Apabila ada dua orang melakukan shalat, sedang salah seorang dari keduanya menjadi imam, maka bagaimana keduanya berdiri…??

Diriwayatkan dari Ibnu Abbas r.a, dia berkata, “Suatu hari aku bermalam di rumah bibiku Maimunah, kemudian Rasulullah Shallallaahu ‘alaihi wa sallam shalat Isya’ kemudian beliau datang dan shalat empat raka’at lalu beliau tidur, kemudian beliau bangkit lagi menunaikan shalat, maka aku datang dari sebelah kirinya –dalam riwayat yang lain, maka aku berdiri di sampingnya- kemudian beliau meindahkanku ke sebelah kanannnya, lalu shalat lima raka’at….(HR. al-Bukhari secara lengkap).
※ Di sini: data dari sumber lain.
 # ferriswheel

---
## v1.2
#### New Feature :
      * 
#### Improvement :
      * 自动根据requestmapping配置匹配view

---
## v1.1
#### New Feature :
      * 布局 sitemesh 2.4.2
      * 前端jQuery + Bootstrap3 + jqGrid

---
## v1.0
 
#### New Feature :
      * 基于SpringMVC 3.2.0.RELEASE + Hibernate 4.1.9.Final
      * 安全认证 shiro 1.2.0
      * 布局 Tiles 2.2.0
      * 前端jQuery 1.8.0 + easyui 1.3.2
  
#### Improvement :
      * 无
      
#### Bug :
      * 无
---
Dan telah berkata al-Bukhari dalam kitabnya bab “Berdiri di sebelah kanan imam dengan sepatu (kaki) sejajar apabila berdua”. Dari sini secara figh beliau berpendapat bahwa seorang makmum berdiri di sebelah kanan imam dengan sepatu (kaki) sejajar, maka tidak diperkenankan salah seorang berdiri lebih ke belakang atau ke depan, dan tidak juga menjauh seperti shalatnya orang-orang dalam shaf. Dan yang demikian karena Ibnu Abbas r.a mengatakan, “Kemudian aku berdiri di sampingnya”, dan ini mengandung pengertian sejajar sebagaimana perkataan Ibnu Hajar al-Asdqalaniy di dalam kitabnya al-Fath.

Kedua
Shalat sendirian di belakang shaf

Apabila seseorang masuk masjid, kemudian didapati manusia telah melakukan shalat, dan dia tidak mendapatkan celah kosong di shaf yang terakhir apa yang harus dia lakukan….??
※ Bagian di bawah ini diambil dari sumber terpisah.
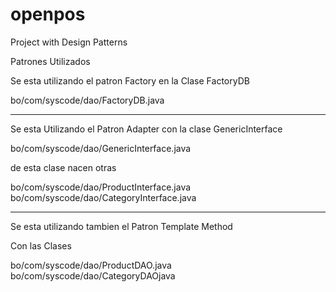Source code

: # openpos
Project with Design Patterns

Patrones Utilizados

Se esta utilizando el patron Factory en la Clase FactoryDB

bo/com/syscode/dao/FactoryDB.java

--------------------------------------------------------------------------------
Se esta Utilizando el Patron Adapter con la clase GenericInterface

bo/com/syscode/dao/GenericInterface.java

de esta clase nacen otras

bo/com/syscode/dao/ProductInterface.java
bo/com/syscode/dao/CategoryInterface.java

--------------------------------------------------------------------------------
Se esta utilizando tambien el Patron Template Method

Con las Clases

bo/com/syscode/dao/ProductDAO.java
bo/com/syscode/dao/CategoryDAOjava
Maka wajib difahami bahwa tidak dibolehkan bagi seseorang berdiri sendirian di belakang shaf, karena Nabi Shallallaahu ‘alaihi wa sallam suatu ketika melihat seseorang shalat sendirian di belakang shaf, kemudian beliau bersabda, “Ulangilah shalatmu”. Sebagaimana dalam hadits yang diriwayatkan dari Wabishah bin Ma’bad bahwa Nabi Shallallaahu ‘alaihi wa sallam suatu hari melihat seorang laki-laki shalat di belakang shaf sendirian, kemudian beliau memerintahkan agar mengulangi (shalatnya).

Akan tetapi hadits ini mengandung pemahaman bahwa pada saat itu masih ada celah longgar dalam shaf, yang dengannya dia bisa masuk di dalamnya, oleh karenya Nabi Shallallaahu ‘alaihi wa sallam memerintahkannya agar mengulangi karena dia telah menyepelehkan perkara ini padahal dia diperintahkan agar mengisi celah yang longgar dan merapikan shaf bersama orang-orang yang melaksanakan shalat.

Adapun bagi seseorang yang tidak dapat berdiri dalam shaf karena tidak terdahap celah yang longgar, maka dia diperbolehkan shalat berdiri sendirian di belakang shaf karena yang demikian merupakan udzur (halangan) dan Allah Subhaanahu wa Ta’ala tidak akan membebani terhadap seseorang kecuali yang dia mampu, dan tidak diperkenankan baginya menarik salah seorang dari mereka agar berdiri bersamanya, karena yang demikian telah mengharamkan baginya mendapat keutamaan shaf yang terdahulu. Dan perbuatan ini, yaitu menarik, merupakan perbuatan syara’, yang tidak mungkin dilakukan melainkan dengan dalil syar’i, dan tidak ada hadits yang shahih yang menjelaskan perbuatan demikian.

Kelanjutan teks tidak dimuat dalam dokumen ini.